What would you like to see happen?
I'd like someone to say that unpaid activity over the Internet is not an expenditure or contribution, or at least activity done by regular Internet journals, to cover sites like CNET, Slate and Salon. Otherwise, it's very likely that the Internet is going to be regulated, and the FEC and Congress will be inundated with e-mails saying, "How dare you do this!"

What happens next?
It's going to be a battle, and if nobody in Congress is willing to stand up and say, "Keep your hands off of this, and we'll change the statute to make it clear," then I think grassroots Internet activity is in danger. The impact would affect e-mail lists, especially if there's any sense that they're done in coordination with the campaign.

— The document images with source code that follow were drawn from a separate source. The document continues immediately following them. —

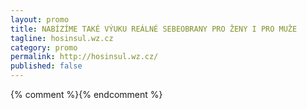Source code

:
 ```yaml
---
layout: promo
title: NABÍZÍME TAKÉ VÝUKU REÁLNÉ SEBEOBRANY PRO ŽENY I PRO MUŽE
tagline: hosinsul.wz.cz
category: promo
permalink: http://hosinsul.wz.cz/
published: false
---
```

{% comment %}<!--
TEST PROMO
-->{% endcomment %}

If I forward something from the campaign to my personal list of several hundred people, which is a great grassroots activity, that's what we're talking about having to look at.

Senators McCain and Feingold have argued that we have to regulate the Internet, that we have to regulate e-mail. They sued us in court over this and they won.

If Congress doesn't change the law, what kind of activities will the FEC have to target?
We're talking about any decision by an individual to put a link (to a political candidate) on their home page, set up a blog, send out mass e-mails, any kind of activity that can be done on the Internet.

Again, blogging could also get us into issues about online journals and non-online journals. Why should CNET get an exemption but not an informal blog? Why should Salon or Slate get an exemption? Should Nytimes.com and Opinionjournal.com get an exemption but not online sites, just because the newspapers have a print edition as well?

Why wouldn't the news exemption cover bloggers and online media?
Because the statute refers to periodicals or broadcast, and it's not clear the Internet is either of those. Second, because there's no standard for being a blogger, anyone can claim to be one, and we're back to the deregulated Internet that the judge objected to. Also I think some of my colleagues on the commission would be uncomfortable with that kind of blanket exemption.

So if you're using text that the campaign sends you, and you're reproducing it on your blog or forwarding it to a mailing list, you could be in trouble?
Yes. In fact, the regulations are very specific that reproducing a campaign's material is a reproduction for purpose of triggering the law. That'll count as an expenditure that counts against campaign finance law.

This is an incredible thicket. If someone else doesn't take action, for instance in Congress, we're running a real possibility of serious Internet regulation. It's going to be bizarre.